§ **Exercise objective**: Among the lines below, copy exactly those from the one with "has not been" through the one with "adapt to changes", counting both ends.

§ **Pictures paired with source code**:
───

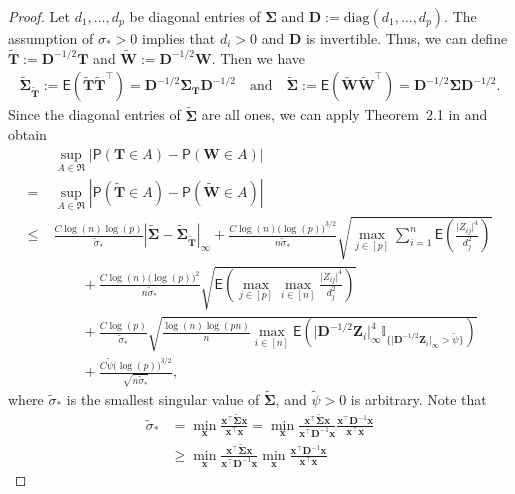 \documentclass[11pt, a4paper]{article}
\newcommand{\mbf}{\mathbf}
\renewcommand{\l}{\left}
\renewcommand{\r}{\right}
\def\wt{\widetilde}
\newcommand{\E}[0]{\mathsf{E}}
\newcommand{\p}{\mathsf{P}}
\newcommand{\nn}{\nonumber}
\theoremstyle{definition}
\theoremstyle{definition}
\theoremstyle{definition}
\theoremstyle{definition}
\theoremstyle{definition}
\theoremstyle{remark}
\theoremstyle{definition}
\theoremstyle{definition}
\theoremstyle{definition}
\begin{document}
\begin{proof}
	Let $d_1, \ldots, d_p$ be diagonal entries of $\mbf \Sigma$ and $\mbf D := \mathrm{diag} (d_1, \ldots, d_p)$. The assumption of $\sigma_* >0$ implies that $d_i >0$ and $\mbf D$ is invertible. Thus, we can define $\wt{\mbf T} := \mbf D^{-1/2}\mbf T$ and $\wt{\mbf W} := \mbf D^{-1/2}\mbf W$. Then we have 
	\begin{align*}
	\wt{\mbf \Sigma}_{\wt{\mbf T}} := \E\l(\wt{\mbf T}\wt{\mbf T}^{\top}\r) = \mbf D^{-1/2}\mbf \Sigma_{\mbf T}\mbf D^{-1/2}\quad \text{and} \quad\wt{\mbf \Sigma} := \E\l(\wt{\mbf W}\wt{\mbf W}^\top\r) = \mbf D^{-1/2}\mbf \Sigma\mbf D^{-1/2}.
	\end{align*}
	Since the diagonal entries of $\wt{\mbf \Sigma}$ are all ones, we can apply Theorem~2.1 in \citet{CCK23} and obtain
	\begin{align}\label{eq:gauss_approx}
	&\sup_{A \in \mathfrak{R}}\l\vert\p(\mbf T \in A) - \p(\mbf W \in A)\r\vert  \nn\\
	= \; &\sup_{A \in \mathfrak{R}}\l\vert\p(\wt{\mbf T} \in A) - \p(\wt{\mbf W} \in A)\r\vert\nn \\
	\le\; &\frac{C\log (n )\log (p)}{\wt\sigma_*}\l\vert\wt{\mbf \Sigma}-\wt{\mbf \Sigma}_{\wt{\mbf T}}\r\vert_{\infty} + \frac{C\log(n)\bigl(\log(p)\bigr)^{3/2}}{n\wt\sigma_*}\sqrt{\max_{j \in [p]}\sum_{i =1}^n \E\l(\frac{\vert Z_{ij}\vert^4}{d_j^2}\r)}\nn\\
	& {}\qquad + \frac{C\log(n)\bigl(\log(p)\bigr)^2}{n\wt\sigma_*}\sqrt{\E\l(\max_{j \in [p]}\max_{i \in [n]}\frac{\vert Z_{ij}\vert^4}{d_j^2}\r)}\nn\\
	& {}\qquad + \frac{C\log(p)}{\wt\sigma_*}\sqrt{\frac{\log(n)\log(pn)}{n}\max_{i \in [n]}\E\l(\vert \mbf D^{-1/2}\mbf Z_{i}\vert_{\infty}^4 \mathbb{I}_{\{\vert \mbf D^{-1/2}\mbf Z_{i}\vert_{\infty} > \wt\psi\}}\r)}\nn\\
	& {}\qquad + \frac{C\wt\psi\bigl(\log(p)\bigr)^{3/2}}{\sqrt{n\wt\sigma_*}},
	\end{align}
	where $\wt\sigma_*$ is the smallest singular value of $\wt{\mbf \Sigma}$, and $\wt\psi >0$ is arbitrary. 
	Note that 
	\begin{align*}
	\wt\sigma_* & = \min_{\mbf x}\frac{\mbf x^\top \wt{\mbf \Sigma}\mbf x}{\mbf x^\top\mbf x} = \min_{\mbf x} \frac{\mbf x^\top \wt{\mbf \Sigma}\mbf x}{\mbf x^\top\mbf D^{-1}\mbf x}\frac{\mbf x^\top\mbf D^{-1}\mbf x}{\mbf x^\top\mbf x}\\
	& \ge \min_{\mbf x} \frac{\mbf x^\top \wt{\mbf \Sigma}\mbf x}{\mbf x^\top\mbf D^{-1}\mbf x}\min_{\mbf x}\frac{\mbf x^\top\mbf D^{-1}\mbf x}{\mbf x^\top\mbf x} 

\end{align*}
\end{proof}
\end{document}
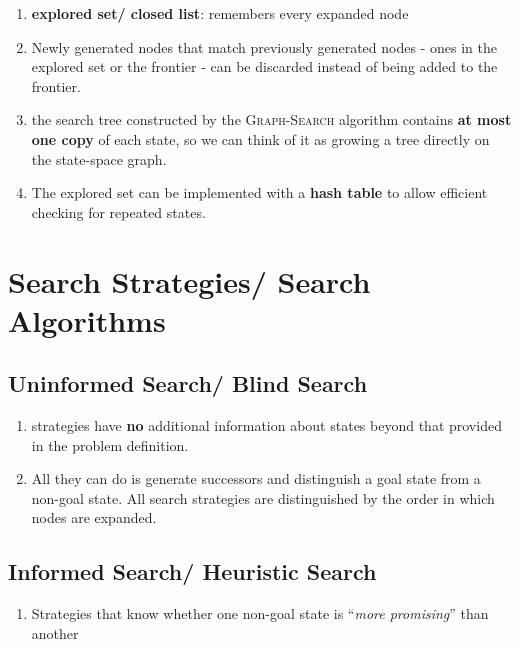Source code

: \begin{enumerate}
    \item \textbf{explored set/ closed list}: remembers every expanded node
    \hfill \cite{ai/book/Artificial-Intelligence-A-Modern-Approach/Russell-Norvig}

    \item Newly generated nodes that match previously generated nodes - ones in the explored set or the frontier - can be discarded instead of being added to the frontier. 
    \hfill \cite{ai/book/Artificial-Intelligence-A-Modern-Approach/Russell-Norvig}

    \item the search tree constructed by the \textsc{Graph-Search} algorithm contains \textbf{at most one copy} of each state, so we can think of it as growing a tree directly on the state-space graph.
    \hfill \cite{ai/book/Artificial-Intelligence-A-Modern-Approach/Russell-Norvig}

    \item The explored set can be implemented with a \textbf{hash table} to allow efficient checking for repeated states.
    \hfill \cite{ai/book/Artificial-Intelligence-A-Modern-Approach/Russell-Norvig}

    
\end{enumerate}



\section{Search Strategies/ Search Algorithms}

\subsection{Uninformed Search/ Blind Search}

\begin{enumerate}
    \item strategies have \textbf{no} additional information about states beyond that provided in the problem definition.
    \hfill \cite{ai/book/Artificial-Intelligence-A-Modern-Approach/Russell-Norvig}

    \item All they can do is generate successors and distinguish a goal state from a non-goal state. All search strategies are distinguished by the order in which nodes are expanded. 
    \hfill \cite{ai/book/Artificial-Intelligence-A-Modern-Approach/Russell-Norvig}
\end{enumerate}




\subsection{Informed Search/ Heuristic Search}

\begin{enumerate}
    \item Strategies that know whether one non-goal state is “\textit{more promising}” than another 
    \hfill \cite{ai/book/Artificial-Intelligence-A-Modern-Approach/Russell-Norvig}

    
\end{enumerate}














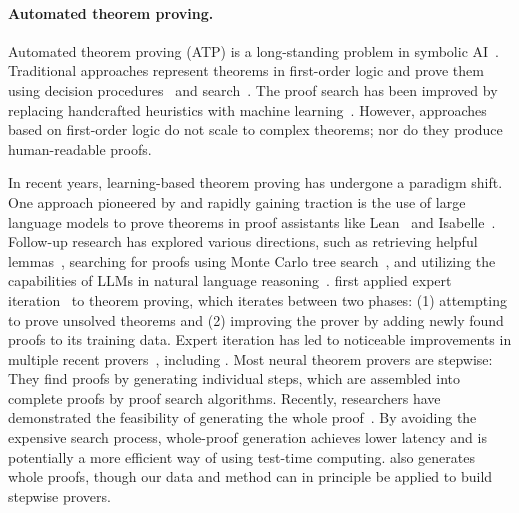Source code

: \paragraph{Automated theorem proving.} 
Automated theorem proving (ATP) is a long-standing problem in symbolic AI~\citep{robinson2001handbook}. Traditional approaches represent theorems in first-order logic and prove them using decision procedures~\citep{de2008z3,barbosa2022cvc5} and search~\citep{kovacs2013first,schulz2019faster}. The proof search has been improved by replacing handcrafted heuristics with machine learning~\citep{urban2011malecop,kaliszyk2018reinforcement}. However, approaches based on first-order logic do not scale to complex theorems; nor do they produce human-readable proofs.



In recent years, learning-based theorem proving has undergone a paradigm shift. One approach pioneered by \citet{polu2020generative} and rapidly gaining traction is the use of large language models to prove theorems in proof assistants like Lean~\citep{de2015lean, moura2021lean} and Isabelle~\citep{paulson1994isabelle}. Follow-up research has explored various directions, such as retrieving helpful lemmas~\citep{irving2016deepmath,mikula2024magnushammer,yang2024leandojo}, searching for proofs using Monte Carlo tree search~\citep{lample2022hypertree}, and utilizing the capabilities of LLMs in natural language reasoning~\citep{jiang2022draft,lin2024lean}. \cite{polu2023formal} first applied expert iteration~\citep{anthony2017thinking} to theorem proving, which iterates between two phases: (1) attempting to prove unsolved theorems and (2) improving the prover by adding newly found proofs to its training data. Expert iteration has led to noticeable improvements in multiple recent provers~\citep{wu2024internlm2,xin2024deepseekv15}, including {\prover}. Most neural theorem provers are stepwise: They find proofs by generating individual steps, which are assembled into complete proofs by proof search algorithms. Recently, researchers have demonstrated the feasibility of generating the whole proof~\citep{first2023baldur,xin2024deepseek,wang2024theoremllama}. By avoiding the expensive search process, whole-proof generation achieves lower latency and is potentially a more efficient way of using test-time computing. {\prover} also generates whole proofs, though our data and method can in principle be applied to build stepwise provers.




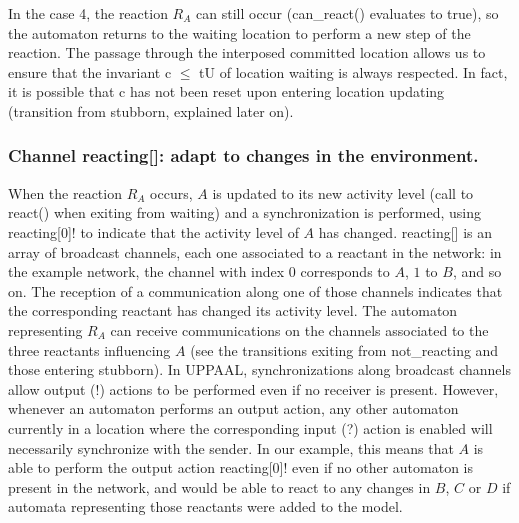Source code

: \documentclass{llncs}
\begin{document}
In the case 4, the reaction $R_A$ can still occur ({\sf can\_react()} evaluates to true), so the automaton
returns to the {\sf waiting} location to perform a new step of the reaction. The passage through
the interposed committed location allows us to ensure
that the invariant {\sf c $\leq$ tU} of location {\sf waiting} is always respected. In fact, it is
possible that {\sf c} has not been reset upon entering location {\sf updating} (transition
from {\sf stubborn}, explained later on).

\subsubsection{Channel {\sf reacting[]}: adapt to changes in the environment.}
When the reaction $R_A$ occurs, $A$ is updated to its new activity level (call to {\sf react()} when
exiting from {\sf waiting}) and a synchronization is performed, using {\sf reacting[0]!}
to indicate that the activity level of $A$ has changed. {\sf reacting[]} is an array of broadcast channels,
each one associated to a reactant in the network: in the example network, the channel with index $0$ corresponds to $A$, $1$ to $B$,
and so on. The reception of a communication along one of those channels
indicates that the corresponding reactant has changed its activity level. The automaton representing $R_A$
can receive communications on the channels associated to the three reactants influencing $A$ (see the transitions
exiting from {\sf not\_reacting} and those entering {\sf stubborn}).
In UPPAAL, synchronizations
along broadcast channels allow output ({\sf !}) actions to be performed even if no receiver is present. However,
whenever an automaton performs an output action, any other automaton currently in a location where the
corresponding input ({\sf ?}) action is enabled will necessarily synchronize with the sender.
In our example, this means that $A$ is able to perform the output action {\sf reacting[0]!}
even if no other automaton is present in the network, and would be able to react to any changes
in $B$, $C$ or $D$ if automata representing those reactants were added to the model.
\end{document}
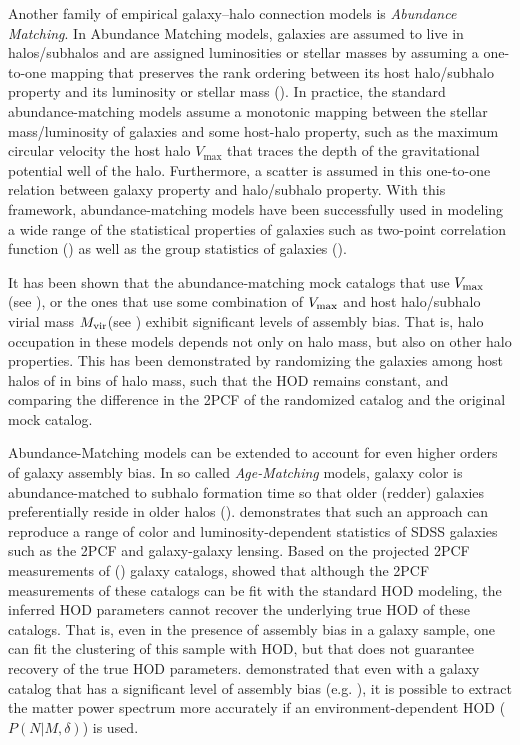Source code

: \documentclass[12pt, preprint]{aastex}
\begin{document}
Another family of empirical galaxy--halo connection models is \emph{Abundance} \emph{Matching}. In Abundance Matching models, galaxies are assumed to live in halos/subhalos and are assigned luminosities or stellar masses by assuming a one-to-one mapping that preserves the rank ordering between its host halo/subhalo property and its luminosity or stellar mass
(\citealt{kravtsov2004,vale2004,tasitsiomi2004,conroy2009,guo2010,wetzel2010,Neisten2011,watson2012,rodriguez2012,kravstov2013,mao2015,chavez2016}). 
In practice, the standard abundance-matching models assume a monotonic mapping between the stellar mass/luminosity of galaxies and some host-halo property, such as 
the maximum circular velocity the host halo $V_\mathrm{max}$ that traces the depth of the gravitational potential well of the halo. Furthermore, a scatter is assumed in this one-to-one relation between galaxy property and halo/subhalo property. With this framework, abundance-matching models have been successfully used in modeling a wide range of the 
statistical properties of galaxies such as two-point correlation function (\citealt{reddick2013,lehman2015,hod_vs_sham}) as well as the group statistics of galaxies (\citealt{sham_gmf}). 

It has been shown that the abundance-matching mock catalogs that use $V_{\rm max}$ (see \citealt{hw2013,arz2014}), or the ones that use some combination of $V_{\rm max}$ and host halo/subhalo virial mass $M_{\rm vir} $(see \citealt{lehman2015}) exhibit significant levels of assembly bias. That is, halo occupation in these models depends not only on halo mass, but also on other halo properties. This has been demonstrated by randomizing the galaxies among host halos of in bins of halo mass, such that the HOD remains constant, and comparing the difference in the 2PCF of the randomized catalog and the original mock catalog.  

Abundance-Matching models can be extended to account for even higher orders of galaxy 
assembly bias. In so called \emph{Age-Matching} models, galaxy color is abundance-matched
to subhalo formation time so that older (redder) galaxies preferentially reside in older halos (\citealt{hw2013}). \citet{hearin2014} demonstrates that such an approach can reproduce a range of color and luminosity-dependent statistics of SDSS galaxies such as the 2PCF and galaxy-galaxy lensing. Based on the projected 2PCF measurements of (\citealt{hw2013}) galaxy catalogs, \citet{arz2014} showed that although the 2PCF measurements of these catalogs can be fit with the standard HOD modeling, the inferred HOD parameters cannot recover the underlying true HOD of these catalogs. That is, even in the presence of assembly bias in a galaxy sample, one can fit the clustering of this sample with HOD, but that does not guarantee recovery of the true HOD parameters. \citet{edHOD-weinberg} demonstrated that even with a galaxy catalog that has a significant level of assembly bias (e.g. \citealt{hw2013}), it is possible to extract the matter power spectrum more accurately if an environment-dependent HOD ($P(N|M,\delta)$) is used. 
\end{document}
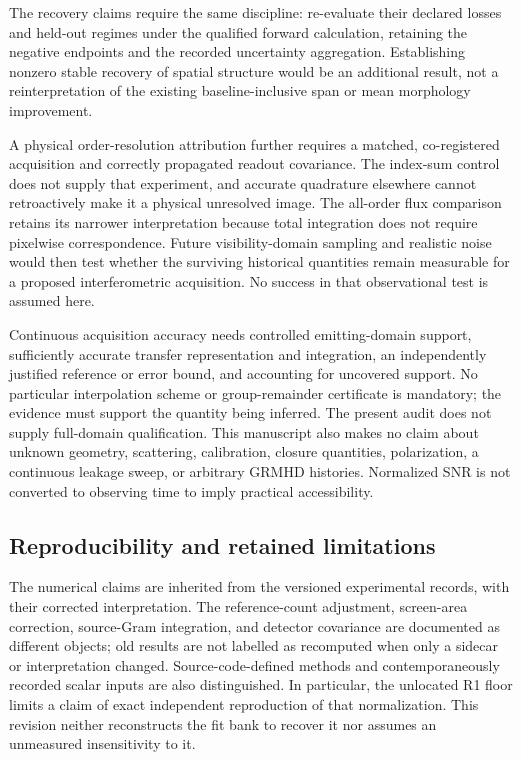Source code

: The recovery claims require the same discipline: re-evaluate their declared losses and held-out regimes under the qualified forward calculation, retaining the negative endpoints and the recorded uncertainty aggregation. Establishing nonzero stable recovery of spatial structure would be an additional result, not a reinterpretation of the existing baseline-inclusive span or mean morphology improvement.

A physical order-resolution attribution further requires a matched, co-registered acquisition and correctly propagated readout covariance. The index-sum control does not supply that experiment, and accurate quadrature elsewhere cannot retroactively make it a physical unresolved image. The all-order flux comparison retains its narrower interpretation because total integration does not require pixelwise correspondence. Future visibility-domain sampling and realistic noise would then test whether the surviving historical quantities remain measurable for a proposed interferometric acquisition. No success in that observational test is assumed here.

Continuous acquisition accuracy needs controlled emitting-domain support, sufficiently accurate transfer representation and integration, an independently justified reference or error bound, and accounting for uncovered support. No particular interpolation scheme or group-remainder certificate is mandatory; the evidence must support the quantity being inferred. The present audit does not supply full-domain qualification. This manuscript also makes no claim about unknown geometry, scattering, calibration, closure quantities, polarization, a continuous leakage sweep, or arbitrary GRMHD histories. Normalized SNR is not converted to observing time to imply practical accessibility.

\subsection{Reproducibility and retained limitations}
The numerical claims are inherited from the versioned experimental records, with their corrected interpretation. The reference-count adjustment, screen-area correction, source-Gram integration, and detector covariance are documented as different objects; old results are not labelled as recomputed when only a sidecar or interpretation changed. Source-code-defined methods and contemporaneously recorded scalar inputs are also distinguished. In particular, the unlocated R1 floor limits a claim of exact independent reproduction of that normalization. This revision neither reconstructs the fit bank to recover it nor assumes an unmeasured insensitivity to it.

───

§ **Task response**:
possible that {\sf c} has not been reset upon entering location {\sf updating} (transition
from {\sf stubborn}, explained later on).

\subsubsection{Channel {\sf reacting[]}: adapt to changes in the environment.}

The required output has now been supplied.